Richard C. Adkerson:
Our taxes are defined by the contract of work. We have a 35% tax rate, even though the tax rate generally in Indonesia today is 25% and then and that tax is based on incomes, there are some specific rules about how you calculate it, but its an accounting base taxable income determination, you apply that rates to it. Then in addition when dividends are paid from PT-FI to FCX there is an incremental 10% tax on those dividends. And so that’s where you add that up, plus the royalties, plus the dividends on the government’s 9.3% -- 9.36% equity interest is where you get the Indonesian government’s participation in total income greater than 50%. And so what is affecting the current income tax, but income taxes are paid basically on a one year lag basis, right in other words your current year’s taxes is essentially based on your earnings from the prior year. So what's happening to the government today is because we are incurring 100% of the cost selling half or less of our concentrates, the taxable income is shrinking and so the government tax take of that which is payable next year is being reduced. Accounting purposes as you know well, because you follow this I think more closely than anyone else, we accrue for the tax expense based on our current income recognition, not when the taxes are paid.

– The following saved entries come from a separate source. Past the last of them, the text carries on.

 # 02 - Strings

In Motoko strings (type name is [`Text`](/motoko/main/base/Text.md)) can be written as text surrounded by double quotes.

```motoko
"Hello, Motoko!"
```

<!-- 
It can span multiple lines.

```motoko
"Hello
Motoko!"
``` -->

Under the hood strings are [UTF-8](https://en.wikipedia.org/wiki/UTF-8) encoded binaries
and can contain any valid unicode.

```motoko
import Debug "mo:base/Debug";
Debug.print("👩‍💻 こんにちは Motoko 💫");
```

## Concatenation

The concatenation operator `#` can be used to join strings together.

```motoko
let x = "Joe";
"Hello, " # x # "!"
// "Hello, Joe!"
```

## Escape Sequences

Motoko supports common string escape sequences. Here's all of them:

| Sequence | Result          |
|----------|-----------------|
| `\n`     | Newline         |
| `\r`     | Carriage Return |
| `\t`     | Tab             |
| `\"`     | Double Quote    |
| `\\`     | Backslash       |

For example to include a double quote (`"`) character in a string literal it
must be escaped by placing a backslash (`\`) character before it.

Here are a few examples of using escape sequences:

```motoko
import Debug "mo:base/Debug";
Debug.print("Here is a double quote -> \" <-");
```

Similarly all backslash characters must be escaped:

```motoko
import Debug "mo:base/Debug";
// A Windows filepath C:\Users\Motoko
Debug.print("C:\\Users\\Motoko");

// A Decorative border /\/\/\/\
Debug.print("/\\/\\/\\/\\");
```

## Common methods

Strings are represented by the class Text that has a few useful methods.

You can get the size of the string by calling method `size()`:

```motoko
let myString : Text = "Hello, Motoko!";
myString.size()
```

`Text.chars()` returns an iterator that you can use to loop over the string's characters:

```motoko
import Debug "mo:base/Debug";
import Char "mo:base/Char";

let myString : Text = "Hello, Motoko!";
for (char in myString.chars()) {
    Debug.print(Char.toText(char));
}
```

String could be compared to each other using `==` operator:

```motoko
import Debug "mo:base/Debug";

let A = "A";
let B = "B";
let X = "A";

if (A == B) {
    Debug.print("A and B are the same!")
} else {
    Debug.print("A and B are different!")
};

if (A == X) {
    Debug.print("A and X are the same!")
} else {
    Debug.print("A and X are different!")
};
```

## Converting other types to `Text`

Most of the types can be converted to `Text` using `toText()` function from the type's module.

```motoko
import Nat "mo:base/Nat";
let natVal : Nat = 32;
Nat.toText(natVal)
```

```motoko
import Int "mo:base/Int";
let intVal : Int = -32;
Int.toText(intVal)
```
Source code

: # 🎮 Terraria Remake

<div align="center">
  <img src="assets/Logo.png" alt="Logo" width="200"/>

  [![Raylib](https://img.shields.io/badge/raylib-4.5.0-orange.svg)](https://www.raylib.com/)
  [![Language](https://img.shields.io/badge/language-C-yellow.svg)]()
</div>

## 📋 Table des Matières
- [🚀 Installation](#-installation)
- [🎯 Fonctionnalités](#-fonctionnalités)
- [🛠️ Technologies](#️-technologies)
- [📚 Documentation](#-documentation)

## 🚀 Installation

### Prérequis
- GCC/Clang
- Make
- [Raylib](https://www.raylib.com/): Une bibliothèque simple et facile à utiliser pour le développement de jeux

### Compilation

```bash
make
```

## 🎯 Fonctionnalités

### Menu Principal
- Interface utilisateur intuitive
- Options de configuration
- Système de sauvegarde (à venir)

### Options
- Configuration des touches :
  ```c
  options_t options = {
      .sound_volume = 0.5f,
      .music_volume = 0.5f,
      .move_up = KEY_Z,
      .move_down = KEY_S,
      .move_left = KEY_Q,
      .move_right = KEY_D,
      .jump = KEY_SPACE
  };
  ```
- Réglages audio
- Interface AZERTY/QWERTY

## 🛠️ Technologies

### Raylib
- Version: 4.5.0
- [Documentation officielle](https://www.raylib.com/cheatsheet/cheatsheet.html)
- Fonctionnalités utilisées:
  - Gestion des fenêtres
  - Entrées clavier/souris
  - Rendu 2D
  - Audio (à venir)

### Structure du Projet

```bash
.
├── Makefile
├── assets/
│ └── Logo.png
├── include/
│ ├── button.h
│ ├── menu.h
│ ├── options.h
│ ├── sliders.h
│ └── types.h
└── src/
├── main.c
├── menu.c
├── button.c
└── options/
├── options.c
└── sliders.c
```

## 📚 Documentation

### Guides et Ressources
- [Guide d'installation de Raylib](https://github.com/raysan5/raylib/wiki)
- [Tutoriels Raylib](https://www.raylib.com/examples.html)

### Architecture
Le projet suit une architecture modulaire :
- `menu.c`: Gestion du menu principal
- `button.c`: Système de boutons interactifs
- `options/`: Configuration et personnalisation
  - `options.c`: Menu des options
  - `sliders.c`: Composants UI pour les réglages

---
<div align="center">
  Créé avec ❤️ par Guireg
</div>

Brian T. MacArthur – UBS Securities Canada, Inc.:
Right. Okay, thanks. And just last question, and again like Oscar being a mining guy, just on Eagle Ford, it obviously had a very good first quarter. You provided different guidance a little bit for this year. But if I looked at it in simple terms, it looks like there's a pretty fast decline rate going forward to get to your averages for the year. Is that because you're harvesting that aggressively for cash, or is that something that was better-than-expected the first quarter, how should I think about that going forward?
James C. Flores:
I think a little bit of both. I mean obviously, we reduced our rig counts from nine rigs 2.5 years ago to two rigs. And what that means, obviously, is less the completions in the future. We’ve been managing that completion inventory, at the same point in time, the wells have performed better overall in the field. So therefore, it's slowing that decline rate, because they're staying at higher production rates early on in their lives. So as we go forward, the production rates are probably a little conservative going forward. And we probably be adjusting those later this year, as we get a little more time on those curves and feel like we can feel good about projecting giving you tighter projections. But right now, the field continues to outperform on all fronts.
Brian T. MacArthur – UBS Securities Canada, Inc.:
Great, thank you very much.
James C. Flores:
Thank you, Brian. And listen thanks everyone for joining us on our call. Jim Bob?
James R. Moffett:
[Technical Difficulties]
Richard C. Adkerson:
Thanks good bye. Thanks Jim thanks Team, everybody’s good work and thank all of you fro being part of our call and your interest in our company. Let David know if you have any follow-up question and we’ll respond to them. Thank s.
Operator:
Ladies and gentlemen, that concludes our call for today. Thank you for your participation. You may now disconnect.